Non lo so, sinceramente.
Per me uno dei vulnus principale è proprio quello che hai indicato, gli esami prevalentemente a crocette (anche se mi dicono che non è sempre così) che richiedono più la nozione che la capacità di saperla esporre, integrare in un contesto discorsivo e gestire.

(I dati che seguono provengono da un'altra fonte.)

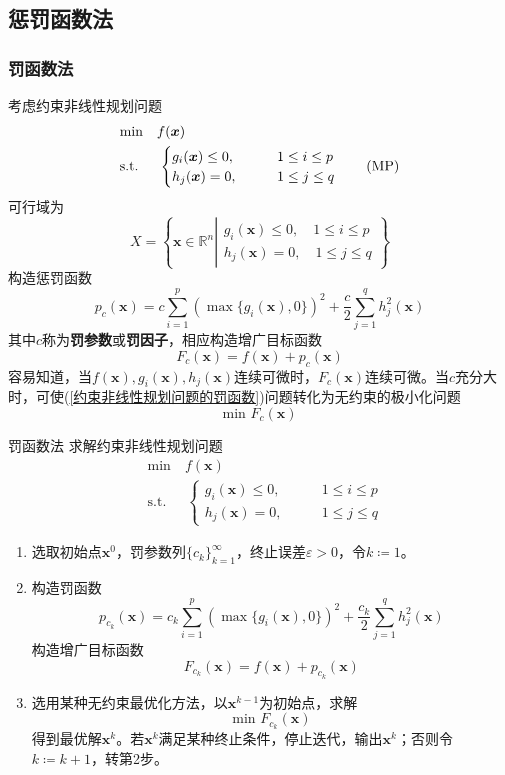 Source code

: \documentclass[lang = cn, scheme = chinese, thmcnt = section]{elegantbook}
\newcommand{\R}{\mathbb{R}}            %
\newcommand{\bs}{\boldsymbol}          %
\begin{document}
\subsection{惩罚函数法}

\subsubsection{罚函数法}

考虑约束非线性规划问题
\begin{align*}\label{约束非线性规划问题的罚函数}
	& \text{min}  \quad f(\bs{x})\\
	& \text{s.t.} \;\, \quad \begin{cases}
		g_i(\bs{x})\le 0,\qquad & 1\le i \le p\\
		h_j(\bs{x})=0,\qquad & 1\le j \le q
	\end{cases}\tag{$\text{MP}$}
\end{align*}
可行域为
$$
X=\left\{ 
\bs{x}\in\R^n\left|
\begin{aligned}
	g_i(\bs{x})\le 0,\quad 1\le i \le p\\
	h_j(\bs{x})=0,\quad 1\le j \le q
\end{aligned}\right.
\right\}
$$
构造惩罚函数%
$$
p_c(\bs{x})=
c\sum_{i=1}^{p}(\max\{ g_i(\bs{x}),0 \})^2+\frac{c}{2}\sum_{j=1}^{q}h_j^2(\bs{x})
$$
其中$c$称为\textbf{罚参数}或\textbf{罚因子}，相应构造增广目标函数%
$$
F_c(\bs{x})=f(\bs{x})+p_c(\bs{x})
$$
容易知道，当$f(\bs{x}),g_i(\bs{x}),h_j(\bs{x})$连续可微时，$F_c(\bs{x})$连续可微。当$c$充分大时，可使(\ref{约束非线性规划问题的罚函数})问题转化为无约束的极小化问题%
$$
\text{min }F_c(\bs{x})
$$

\begin{theorem}{罚函数法}
	求解约束非线性规划问题
	\begin{align*}
		& \text{min}  \quad f(\bs{x})\\
		& \text{s.t.} \;\, \quad \begin{cases}
			g_i(\bs{x})\le 0,\qquad & 1\le i \le p\\
			h_j(\bs{x})=0,\qquad & 1\le j \le q
		\end{cases}
	\end{align*}
	\begin{enumerate}
		\item 选取初始点$\bs{x}^0$，罚参数列$\{c_k\}_{k=1}^{\infty}$，终止误差$\varepsilon>0$，令$k\coloneqq1$。
		\item 构造罚函数
		$$
		p_{c_k}(\bs{x})=
		c_k\sum_{i=1}^{p}(\max\{ g_i(\bs{x}),0 \})^2+\frac{c_k}{2}\sum_{j=1}^{q}h_j^2(\bs{x})
		$$
		构造增广目标函数
		$$
		F_{c_k}(\bs{x})=f(\bs{x})+p_{c_k}(\bs{x})
		$$
		\item 选用某种无约束最优化方法，以$\bs{x}^{k-1}$为初始点，求解%
		$$
		\text{min }F_{c_k}(\bs{x})
		$$
		得到最优解$\bs{x}^{k}$。若$\bs{x}^{k}$满足某种终止条件，停止迭代，输出$\bs{x}^k$；否则令$k\coloneqq k+1$，转第2步。
	\end{enumerate}
\end{theorem}
\end{document}
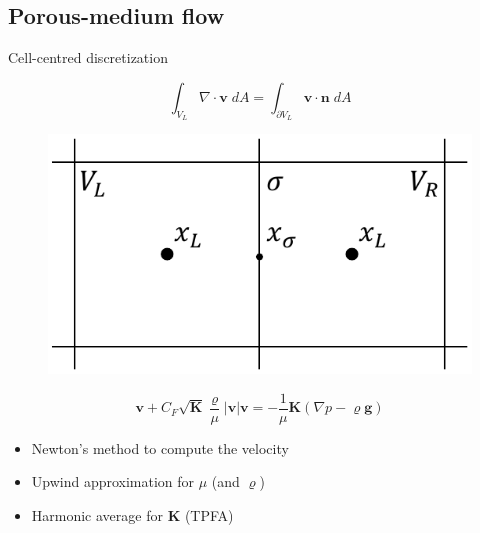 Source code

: \documentclass{beamer}
\begin{document}
\subsection*{Porous-medium flow}
\begin{frame}{Cell-centred discretization}
\begin{minipage}[t]{0.49\textwidth}
	\vspace{0.5cm}
\begin{equation*}
\int_{V_L} \nabla \cdot \mathbf{v} \; dA = \int_{\partial V_L} \mathbf{v} 
\cdot \mathbf{n} \; dA
\end{equation*}
\end{minipage}
\begin{minipage}[t]{0.49\textwidth}
\begin{figure}
	\centering
	\includegraphics[height=0.3\textheight]{cctpfa.pdf}
\end{figure}
\end{minipage}
\begin{equation*}
	\mathbf{v} + C_F \sqrt{\mathbf{K}} \frac{\varrho}{\mu} |\mathbf{v}| 
	\mathbf{v} = - \frac{1}{\mu}\mathbf{K} (\nabla p - \varrho \mathbf{g})
\end{equation*}
\begin{itemize}
	\item Newton's method to compute the velocity
	\item Upwind approximation for $\mu$ (and $\varrho$)
	\item Harmonic average for $\mathbf{K}$ (TPFA)
\end{itemize}

\end{frame}
\end{document}
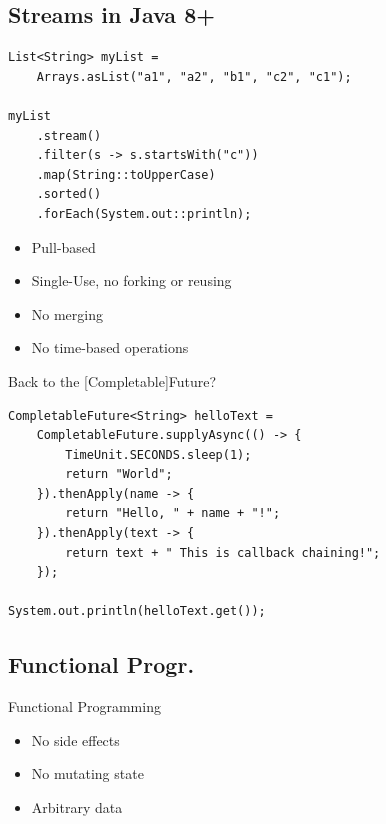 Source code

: \subsection{Streams in Java 8+}\label{sec:java}
\begin{frame}[fragile]{{}}
  \begin{verbatim}
List<String> myList =
    Arrays.asList("a1", "a2", "b1", "c2", "c1");

myList
    .stream()
    .filter(s -> s.startsWith("c"))
    .map(String::toUpperCase)
    .sorted()
    .forEach(System.out::println);
  \end{verbatim}
\end{frame}

\begin{frame}{{}}
	\begin{itemize}
		\item Pull-based
        \item Single-Use, no forking or reusing
        \item No merging
        \item No time-based operations
	\end{itemize}
\end{frame}

\begin{frame}[fragile]{Back to the [Completable]Future?}
  \begin{verbatim}
CompletableFuture<String> helloText =
    CompletableFuture.supplyAsync(() -> {
        TimeUnit.SECONDS.sleep(1);
        return "World";
    }).thenApply(name -> {
        return "Hello, " + name + "!";
    }).thenApply(text -> {
        return text + " This is callback chaining!";
    });

System.out.println(helloText.get());
  \end{verbatim}
\end{frame}

\subsection{Functional Progr.}
\begin{frame}{Functional Programming}
	\begin{itemize}
        \item No side effects
        \item No mutating state
        \item Arbitrary data
	\end{itemize}
\end{frame}

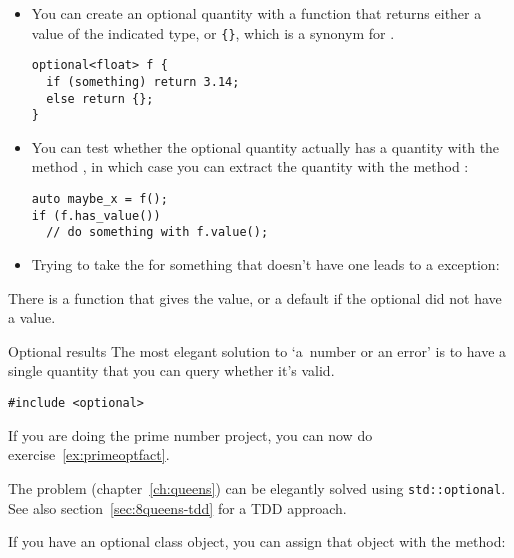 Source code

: \begin{itemize}
\item You can create an optional quantity with a function that returns
  either a value of the indicated type, or \verb+{}+, which is a
  synonym for .
\begin{lstlisting}
optional<float> f {
  if (something) return 3.14;
  else return {};
}
\end{lstlisting}
\item You can test whether the optional quantity actually has a quantity with
  the method ,
  in which case you can extract the quantity
  with the method :
\begin{lstlisting}
auto maybe_x = f();
if (f.has_value())
  // do something with f.value();
\end{lstlisting}
\item Trying to take the  for something that doesn't have one
  leads to a  exception:
\end{itemize}

There is a function  that gives the value, or
a default if the optional did not have a value.

\begin{slide}{Optional results}
  \label{sl:optional-root}
  The most elegant solution to `a~number or an error' is to have a
  single quantity that you can query whether it's valid.
\begin{lstlisting}
#include <optional>
\end{lstlisting}
\end{slide}

\begin{exercise}
  If you are doing the prime number project,
  you can now do exercise~\ref{ex:primeoptfact}.
\end{exercise}

\begin{exercise}
  The  problem (chapter~\ref{ch:queens})
  can be elegantly solved using \lstinline+std::optional+.
  See also section~\ref{sec:8queens-tdd} for a \ac{TDD} approach.
\end{exercise}

\begin{remark}
  If you have an optional class object, you can assign that object
  with the  method:
\end{remark}

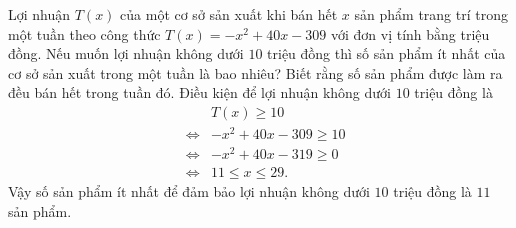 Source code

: \begin{ex}%
Lợi nhuận $T(x)$ của một cơ sở sản xuất khi bán hết $x$ sản phẩm trang trí trong một tuần theo công thức $T(x)=-x^2+40x-309$ với đơn vị tính bằng triệu đồng. Nếu muốn lợi nhuận không dưới $10$ triệu đồng thì số sản phẩm ít nhất của cơ sở sản xuất trong một tuần là bao nhiêu? Biết rằng số sản phẩm được làm ra đều bán hết trong tuần đó.
\loigiai
{
Điều kiện để lợi nhuận không dưới $10$ triệu đồng là
\begin{eqnarray*}
& & T(x) \geq 10\\
& \Leftrightarrow & -x^2+40x-309 \geq 10\\
& \Leftrightarrow & -x^2+40x-319 \geq 0\\
& \Leftrightarrow & 11 \leq x \leq 29.
\end{eqnarray*}
Vậy số sản phẩm ít nhất để đảm bảo lợi nhuận không dưới $10$ triệu đồng là $11$ sản phẩm.
}
\end{ex} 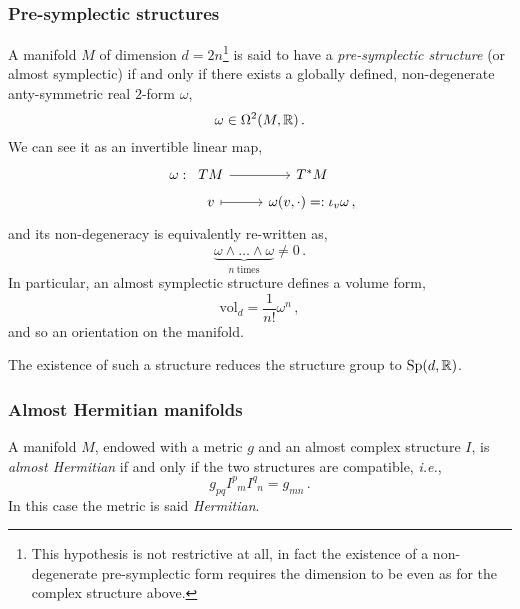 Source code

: \documentclass[debug]{phd}
\begin{document}
					\subsubsection{Pre-symplectic structures}
						A manifold $M$ of dimension $d = 2n$\footnote{%
							This hypothesis is not restrictive at all, in fact the existence of a non-degenerate pre-symplectic form requires the dimension to be even as for the complex structure above.%
								}
						is said to have a \emph{pre-symplectic structure} (or almost symplectic) if and only if there exists a globally defined, non-degenerate anty-symmetric real $2$-form $\omega$,
								\begin{equation}
									\omega \in \Omega^2 (M, \mathbb{R})\, .
								\end{equation}
						We can see it as an invertible linear map,
								\begin{equation}
									\begin{tikzcd}[row sep=tiny]
										\omega :\!\!\!\!\!\!\!\!\!\!\!\!\!\!\!\!\! & TM \arrow{r} & T^*M \\
 											& v \arrow[mapsto]{r} & \omega(v, \cdot) =: \iota_v \omega \, ,
									\end{tikzcd}
								\end{equation}
						and its non-degeneracy is equivalently re-written as,
								\begin{equation}
									\underbrace{\omega \wedge \ldots \wedge \omega}_{n\ \text{times}} \neq 0\, .
								\end{equation}
						In particular, an almost symplectic structure defines a volume form,
								\begin{equation}
									\mathrm{vol}_d = \frac{1}{n!} \omega^n\, ,
								\end{equation}
						and so an orientation on the manifold.
						
						The existence of such a structure reduces the structure group to $\mathrm{Sp}(d,\mathbb{R})$.
					\subsubsection{Almost Hermitian manifolds}\label{almHermstruct}
						A manifold $M$, endowed with a metric $g$ and an almost complex structure $I$, is \emph{almost Hermitian} if and only if the two structures are compatible, \emph{i.e.},
								\begin{equation}\label{hermetr}
									g_{pq} I^{p}_{\phantom{p}m} I^{q}_{\phantom{q}n} = g_{mn}\, .
								\end{equation}
						In this case the metric is said \emph{Hermitian}.
						
\end{document}
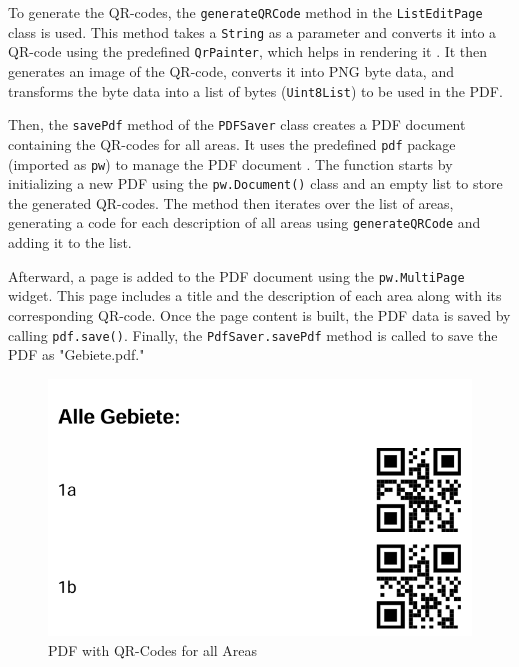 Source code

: To generate the QR-codes, the \texttt{generateQRCode} method in the \texttt{ListEditPage} class is used. This method takes a \texttt{String} as a parameter and converts it into a QR-code using the predefined \texttt{QrPainter}, which helps in rendering it \autocite{pub.dev/QrPainter-class}. It then generates an image of the QR-code, converts it into PNG byte data, and transforms the byte data into a list of bytes (\texttt{Uint8List}) to be used in the PDF. \blankLine

Then, the \texttt{savePdf} method of the \texttt{PDFSaver} class creates a PDF document containing the QR-codes for all areas. It uses the predefined \texttt{pdf} package (imported as \texttt{pw}) to manage the PDF document \autocite{pub.dev/pdf}. The function starts by initializing a new PDF using the \texttt{pw.Document()} class and an empty list to store the generated QR-codes. The method then iterates over the list of areas, generating a code for each description of all areas using \texttt{generateQRCode} and adding it to the list.\blankLine

Afterward, a page is added to the PDF document using the \texttt{pw.MultiPage} widget. This page includes a title and the description of each area along with its corresponding QR-code. Once the page content is built, the PDF data is saved by calling \texttt{pdf.save()}. Finally, the \texttt{PdfSaver.savePdf} method is called to save the PDF as "Gebiete.pdf."

\begin{figure}[H]
    \centering
    \includegraphics[width=0.5\linewidth]{images/AdminPanel/GebietePDF.png}
    \caption{PDF with QR-Codes for all Areas}
\end{figure}


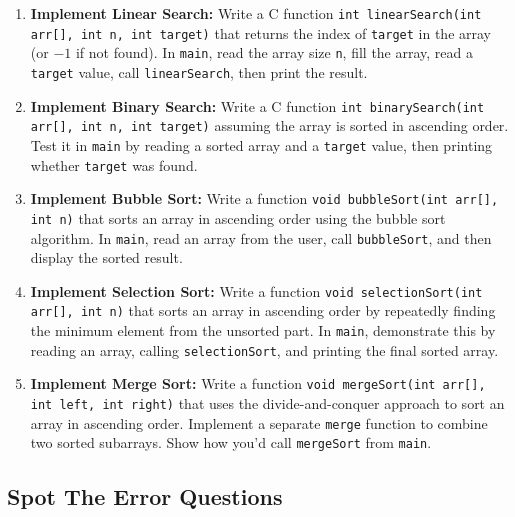 \documentclass[a4paper,12pt]{article}
\begin{document}
\begin{enumerate}
  \item \textbf{Implement Linear Search:}  
  Write a C function \texttt{int linearSearch(int arr[], int n, int target)} that returns the index of \texttt{target} in the array (or \(-1\) if not found). In \texttt{main}, read the array size \texttt{n}, fill the array, read a \texttt{target} value, call \texttt{linearSearch}, then print the result.

  \item \textbf{Implement Binary Search:}  
  Write a C function \texttt{int binarySearch(int arr[], int n, int target)} assuming the array is sorted in ascending order. Test it in \texttt{main} by reading a sorted array and a \texttt{target} value, then printing whether \texttt{target} was found.

  \item \textbf{Implement Bubble Sort:}  
  Write a function \texttt{void bubbleSort(int arr[], int n)} that sorts an array in ascending order using the bubble sort algorithm. In \texttt{main}, read an array from the user, call \texttt{bubbleSort}, and then display the sorted result.

  \item \textbf{Implement Selection Sort:}  
  Write a function \texttt{void selectionSort(int arr[], int n)} that sorts an array in ascending order by repeatedly finding the minimum element from the unsorted part. In \texttt{main}, demonstrate this by reading an array, calling \texttt{selectionSort}, and printing the final sorted array.

  \item \textbf{Implement Merge Sort:}  
  Write a function \texttt{void mergeSort(int arr[], int left, int right)} that uses the divide-and-conquer approach to sort an array in ascending order. Implement a separate \texttt{merge} function to combine two sorted subarrays. Show how you’d call \texttt{mergeSort} from \texttt{main}.
\end{enumerate}

\newpage

\subsection{Spot The Error Questions}
\end{document}
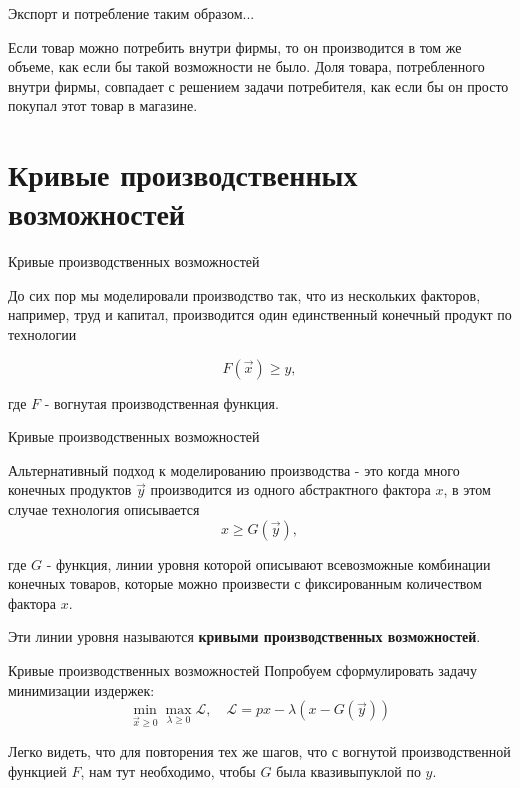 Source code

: \documentclass{beamer}
\begin{document}
\begin{frame}{Экспорт и потребление}
таким образом...
\begin{lemma}
	Если товар можно потребить внутри фирмы, то он производится в том же объеме, как если бы такой возможности не было. Доля товара, потребленного внутри фирмы, совпадает с решением задачи потребителя, как если бы он просто покупал этот товар в магазине.
\end{lemma}
\end{frame}

\section{Кривые производственных возможностей}

\begin{frame}{Кривые производственных возможностей}

До сих пор мы моделировали производство так, что из нескольких факторов, например, труд и капитал, производится один единственный конечный продукт по технологии 

$$ F(\vec x) \geqslant y,$$

где $F$ - вогнутая производственная функция. 

\end{frame}

\begin{frame}{Кривые производственных возможностей}

Альтернативный подход к моделированию производства - это когда много конечных продуктов $\vec y$ производится из одного абстрактного фактора $x$, в этом случае технология описывается
$$ x \geqslant G(\vec y),$$

где $G$ - функция, линии уровня которой описывают всевозможные комбинации конечных товаров, которые можно произвести с фиксированным количеством фактора $x$. 

Эти линии уровня называются \textbf{кривыми производственных возможностей}.
\end{frame}

\begin{frame}{Кривые производственных возможностей}
Попробуем сформулировать задачу минимизации издержек:
$$ \min_{\vec x \geqslant 0} \max_{\lambda \geqslant 0} \mathcal{L}, \quad \mathcal{L} = p x - \lambda (x - G(\vec y))$$

Легко видеть, что для повторения тех же шагов, что с вогнутой производственной функцией $F$, нам тут необходимо, чтобы $G$ была квазивыпуклой по $y$. 
\end{frame}
\end{document}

L'altro (ripeto, mio personale) è l'obbligo (spesso presente) di dover seguire il corso... cosa che, fra l'altro, mi fa inca**are anche nelle non telematiche. La Sapienza una volta ha sostenuto che non ci si potesse laureare in anticipo perché non si erano potute frequentare le lezioni (non c'era frequenza obbligatoria) e che permetterlo significava trasformare l'università in un diplomificio. Non diciamo cavolate! Piuttosto facciamo lezioni serie, chiediamo le cose bene, non facciamoci problemi a bocciare quando serve e poi se una persona riesce a chiudere la sua carriera in anticipo con questi requisiti vuol dire che è brava, non che gli è stato regalato. Certo, se cominciano a farlo in molti, vuol dire che probabilmente ho tarato male le difficoltà e allora devo alzare le mie pretese. Ma il diplomificio non è fatto dalla tempo che uno ci mette a laurearsi ma dal livello di competenze richieste per affrontare il percorso.